Your integrity is at stake; RTI Action Campaign to Akufo-Addo


As the clock ticks and the hours go by, campaigners fear the President‘s promise to have the Right To Information (RTI) Bill laid before Parliament rises may not materialise.

The RTI Action Campaign, which begun a countdown to mount pressure on PresidentNana Akufo-Addo to honour his Independence Day pledge is not giving up on the last day of sitting Parliament.

One of the campaigners, Samson Lardy Anyenini, wants the President to “keep to his word”.

The President acknowledged the RTI is a major tool in the corruption fight, especially after the setting up of the Office of Special Prosecutor and the subsequent appointment of Martin Amidu to head it.

Processes leading to the laying of the bill in parliament and its passage have however been less satisfactory to campaigners.

On the last day sitting, Parliament is yet to receive the bill.

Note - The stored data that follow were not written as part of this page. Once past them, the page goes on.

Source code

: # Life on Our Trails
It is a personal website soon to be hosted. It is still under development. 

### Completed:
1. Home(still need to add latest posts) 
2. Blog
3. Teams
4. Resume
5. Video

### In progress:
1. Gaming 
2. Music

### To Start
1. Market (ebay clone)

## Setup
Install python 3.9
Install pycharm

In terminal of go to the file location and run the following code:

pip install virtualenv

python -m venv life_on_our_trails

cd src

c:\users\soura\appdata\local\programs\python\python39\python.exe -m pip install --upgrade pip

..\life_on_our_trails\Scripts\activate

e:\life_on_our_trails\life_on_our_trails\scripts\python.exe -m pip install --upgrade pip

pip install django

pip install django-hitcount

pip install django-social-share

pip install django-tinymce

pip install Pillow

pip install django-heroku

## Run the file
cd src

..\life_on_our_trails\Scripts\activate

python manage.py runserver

“We don’t want to believe that the president would say things he does not mean.

“…and that the president is not mindful of what will happen to his integrity if he does not keep to his word, words of promise that he made not on any ordinary day but on Independence Day,” Mr.  Anyenini told Joy FM Friday.

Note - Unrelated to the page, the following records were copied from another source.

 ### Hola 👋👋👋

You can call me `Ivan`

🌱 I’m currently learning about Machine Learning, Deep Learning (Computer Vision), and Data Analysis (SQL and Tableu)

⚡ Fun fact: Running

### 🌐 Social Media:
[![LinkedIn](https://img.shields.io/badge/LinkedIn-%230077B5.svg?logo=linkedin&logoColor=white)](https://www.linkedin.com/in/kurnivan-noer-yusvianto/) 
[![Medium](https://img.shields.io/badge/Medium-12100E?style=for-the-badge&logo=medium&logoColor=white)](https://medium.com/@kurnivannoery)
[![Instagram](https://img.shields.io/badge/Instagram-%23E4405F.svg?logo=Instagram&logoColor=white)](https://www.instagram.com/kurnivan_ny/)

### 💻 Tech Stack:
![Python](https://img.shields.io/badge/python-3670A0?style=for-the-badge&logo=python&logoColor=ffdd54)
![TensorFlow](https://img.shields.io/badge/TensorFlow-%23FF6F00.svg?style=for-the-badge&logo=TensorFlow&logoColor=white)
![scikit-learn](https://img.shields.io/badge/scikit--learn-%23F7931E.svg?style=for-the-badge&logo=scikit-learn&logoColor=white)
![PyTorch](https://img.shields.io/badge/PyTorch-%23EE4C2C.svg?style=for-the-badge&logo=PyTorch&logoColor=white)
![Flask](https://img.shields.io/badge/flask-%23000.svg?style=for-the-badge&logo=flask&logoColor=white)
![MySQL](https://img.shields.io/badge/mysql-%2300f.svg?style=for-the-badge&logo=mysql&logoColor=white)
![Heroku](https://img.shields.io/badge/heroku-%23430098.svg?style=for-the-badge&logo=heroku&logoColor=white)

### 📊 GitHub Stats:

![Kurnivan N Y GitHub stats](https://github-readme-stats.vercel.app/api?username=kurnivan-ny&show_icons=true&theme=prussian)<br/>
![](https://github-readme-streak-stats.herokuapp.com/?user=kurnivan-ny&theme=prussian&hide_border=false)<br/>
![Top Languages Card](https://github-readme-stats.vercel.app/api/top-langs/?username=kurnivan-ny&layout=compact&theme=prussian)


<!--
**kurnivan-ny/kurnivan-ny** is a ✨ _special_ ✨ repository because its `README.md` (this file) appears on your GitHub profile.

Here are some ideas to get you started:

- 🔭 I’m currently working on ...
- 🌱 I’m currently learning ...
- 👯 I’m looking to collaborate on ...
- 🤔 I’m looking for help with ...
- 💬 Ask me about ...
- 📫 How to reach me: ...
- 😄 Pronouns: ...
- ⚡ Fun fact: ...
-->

Majority Leader and Minister for Parliamentary Affairs, Osei Kyei Mensah-Bonsu, has said it is unlikely the Bill will be laid in Parliament before it rises later Friday.

According to him, the process and period for gazetting will keep the RTI Bill from being laid before the House takes a break for the Easter period.

“Assuming it is sent for gazetting [today], we will have to wait for the stipulated time to mature before it comes to Parliament which is why if we have to wait for that time, Parliament would have recessed.”

“…but then, as you do know, this is not a Bill that can be considered under a certificate of urgency and be completed in one day,” Mr. Mensah-Bonsu told Citi FM.

But Mr. Anyenini argued that the position of the RTI Action Campaign is that at least, the Bill should be laid before the lawmakers take their vacation so that it will be thoroughly debated when the House returns instead of it being “rushed” under a certificate of urgency.

“We don’t think that this is the kind of law you take through a certificate of urgency and rush…it should still be allowed to go through the normal process so that Parliamentcan own it,” Mr. Anyenini told Super Morning Show host, Daniel Dadzie, Friday.